§ **Work to be completed**
Filter the listing below, please, and copy only the lines with the word "attacks".

§ **Records provided**
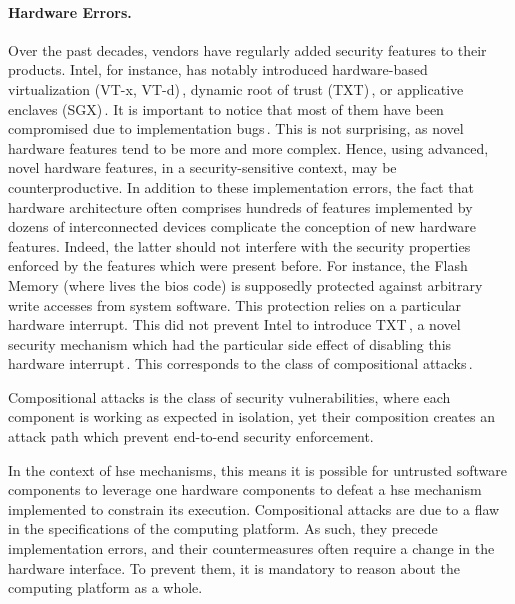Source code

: \paragraph{Hardware Errors.}
%
Over the past decades, vendors have regularly added security features to their
products.
%
Intel, for instance, has notably introduced hardware-based virtualization (VT-x,
VT-d)\,\cite{intel2014manualvt}, dynamic root of trust
(TXT)\,\cite{intel2015txt}, or applicative enclaves
(SGX)\,\cite{intel2014manualsgx,costan2016sgxexplained}.
%
It is important to notice that most of them have been compromised due to
implementation bugs\,\cite{wojtczuk2011txtbug,sang2010iommu}.
%
This is not surprising, as novel hardware features tend to be more and more
complex.
%
Hence, using advanced, novel hardware features, in a security-sensitive context,
may be counterproductive.
%
In addition to these implementation errors, the fact that hardware architecture
often comprises hundreds of features implemented by dozens of interconnected
devices complicate the conception of new hardware features.
%
Indeed, the latter should not interfere with the security properties enforced by
the features which were present before.
%
For instance, the Flash Memory (where lives the \ac{bios} code) is supposedly
protected against arbitrary write accesses from system software.
%
This protection relies on a particular hardware interrupt.
%
This did not prevent Intel to introduce TXT\,\cite{intel2015txt}, a novel
security mechanism which had the particular side effect of disabling this
hardware interrupt\,\cite{kovah2015senter}.
%
This corresponds to the class of compositional
attacks\,\cite{wing2003compositionalattack}.

\begin{definition}
  Compositional attacks is the class of security vulnerabilities, where each
  component is working as expected in isolation, yet their composition creates
  an attack path which prevent end-to-end security enforcement.
\end{definition}

In the context of \ac{hse} mechanisms, this means it is possible for untrusted
software components to leverage one hardware components to defeat a \ac{hse}
mechanism implemented to constrain its execution.
%
Compositional attacks are due to a flaw in the specifications of the computing
platform.
%
As such, they precede implementation errors, and their countermeasures often
require a change in the hardware interface.
%
To prevent them, it is mandatory to reason about the computing platform as a
whole.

§ **Answer**
attacks\,\cite{wing2003compositionalattack}.
  Compositional attacks is the class of security vulnerabilities, where each
Compositional attacks are due to a flaw in the specifications of the computing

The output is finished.